The pandemic, however, hastened that downfall. Many of these local and regional craft breweries counted on in-person sales to drive their business. 

And while many had local and regional distribution, selling through a third party comes with much lower margins. Direct sales drove their business and the pandemic forced many breweries to shut down their taprooms during the period where social distancing rules were in effect.

During those months the breweries still had rent and employees to pay while little money was coming in. That led to a number of popular beermakers including San Francisco's nationally-known Anchor Brewing as well as many regional favorites including Chicago’s Metropolitan Brewing, New Jersey’s Flying Fish, Denver’s Joyride Brewing, Tampa’s Zydeco Brew Werks, and Cleveland’s Terrestrial Brewing filing bankruptcy.

Some of these brands hope to survive, but others, including Anchor Brewing, fell into Chapter 7 liquidation. Now, another domino has fallen as a popular regional brewery has filed for Chapter 11 bankruptcy protection.

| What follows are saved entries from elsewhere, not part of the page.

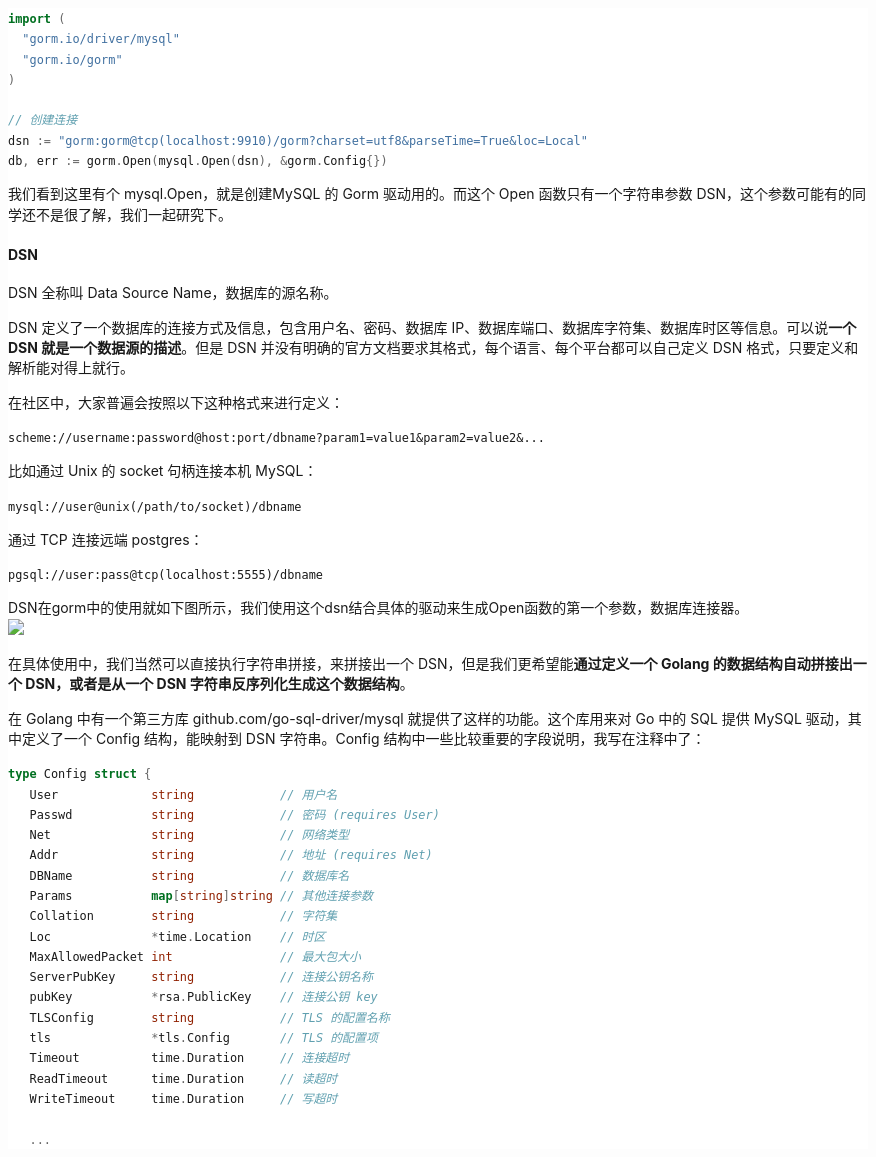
 ```go
import (
  "gorm.io/driver/mysql"
  "gorm.io/gorm"
)

// 创建连接
dsn := "gorm:gorm@tcp(localhost:9910)/gorm?charset=utf8&parseTime=True&loc=Local"
db, err := gorm.Open(mysql.Open(dsn), &gorm.Config{})

```

我们看到这里有个 mysql.Open，就是创建MySQL 的 Gorm 驱动用的。而这个 Open 函数只有一个字符串参数 DSN，这个参数可能有的同学还不是很了解，我们一起研究下。

#### DSN

DSN 全称叫 Data Source Name，数据库的源名称。

DSN 定义了一个数据库的连接方式及信息，包含用户名、密码、数据库 IP、数据库端口、数据库字符集、数据库时区等信息。可以说**一个 DSN 就是一个数据源的描述**。但是 DSN 并没有明确的官方文档要求其格式，每个语言、每个平台都可以自己定义 DSN 格式，只要定义和解析能对得上就行。

在社区中，大家普遍会按照以下这种格式来进行定义：

```plain
scheme://username:password@host:port/dbname?param1=value1&param2=value2&...

```

比如通过 Unix 的 socket 句柄连接本机 MySQL：

```plain
mysql://user@unix(/path/to/socket)/dbname

```

通过 TCP 连接远端 postgres：

```plain
pgsql://user:pass@tcp(localhost:5555)/dbname

```

DSN在gorm中的使用就如下图所示，我们使用这个dsn结合具体的驱动来生成Open函数的第一个参数，数据库连接器。  
![](https://static001.geekbang.org/resource/image/64/e0/6484f9f91a60120d485a0ea2020fb7e0.jpg?wh=2185x1256)

在具体使用中，我们当然可以直接执行字符串拼接，来拼接出一个 DSN，但是我们更希望能**通过定义一个 Golang 的数据结构自动拼接出一个 DSN，或者是从一个 DSN 字符串反序列化生成这个数据结构**。

在 Golang 中有一个第三方库 github.com/go-sql-driver/mysql 就提供了这样的功能。这个库用来对 Go 中的 SQL 提供 MySQL 驱动，其中定义了一个 Config 结构，能映射到 DSN 字符串。Config 结构中一些比较重要的字段说明，我写在注释中了：

```go
type Config struct {
   User             string            // 用户名
   Passwd           string            // 密码 (requires User)
   Net              string            // 网络类型
   Addr             string            // 地址 (requires Net)
   DBName           string            // 数据库名
   Params           map[string]string // 其他连接参数
   Collation        string            // 字符集
   Loc              *time.Location    // 时区
   MaxAllowedPacket int               // 最大包大小
   ServerPubKey     string            // 连接公钥名称
   pubKey           *rsa.PublicKey    // 连接公钥 key
   TLSConfig        string            // TLS 的配置名称
   tls              *tls.Config       // TLS 的配置项
   Timeout          time.Duration     // 连接超时
   ReadTimeout      time.Duration     // 读超时
   WriteTimeout     time.Duration     // 写超时

   ...
```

Overall beer sales have fallen.

Image source: Shutterstock

Covid is not the only reason for brewery bankruptcies

While covid deserves some of the blame for brewery failures, it's not the only reason why so many have filed for bankruptcy protection. Overall beer sales have fallen driven by younger people embracing non-alcoholic cocktails, and the rise in popularity of non-beer alcoholic offerings,

Beer sales have fallen to their lowest levels since 1999 and some industry analysts

"Sales declined by more than 5% in the first nine months of the year, dragged down not only by the backlash and boycotts against Anheuser-Busch-owned Bud Light but the changing habits of younger drinkers," according to data from Beer Marketer’s Insights published by the New York Post.

Bud Light parent Anheuser Busch InBev (BUD) faced massive boycotts after it partnered with transgender social media influencer Dylan Mulvaney. It was a very small partnership but it led to a right-wing backlash spurred on by Kid Rock, who posted a video on social media where he chastised the company before shooting up cases of Bud Light with an automatic weapon.

Another brewery files Chapter 11 bankruptcy

Gizmo Brew Works, which does business under the name Roth Brewing Company LLC, filed for Chapter 11 bankruptcy protection on March 8. In its filing, the company checked the box that indicates that its debts are less than $7.5 million and it chooses to proceed under Subchapter V of Chapter 11. 

"Both small business and subchapter V cases are treated differently than a traditional chapter 11 case primarily due to accelerated deadlines and the speed with which the plan is confirmed," USCourts.gov explained. 

Roth Brewing/Gizmo Brew Works shared that it has 50-99 creditors and assets $100,000 and $500,000. The filing noted that the company does expect to have funds available for unsecured creditors. 

The popular brewery operates three taprooms and sells its beer to go at those locations.

"Join us at Gizmo Brew Works Craft Brewery and Taprooms located in Raleigh, Durham, and Chapel Hill, North Carolina. Find us for entertainment, live music, food trucks, beer specials, and most importantly, great-tasting craft beer by Gizmo Brew Works," the company shared on its website.

The company estimates that it has between $1 and $10 million in liabilities (a broad range as the bankruptcy form does not provide a space to be more specific).

Gizmo Brew Works/Roth Brewing did not share a reorganization or funding plan in its bankruptcy filing. An email request for comment sent through the company's contact page was not immediately returned.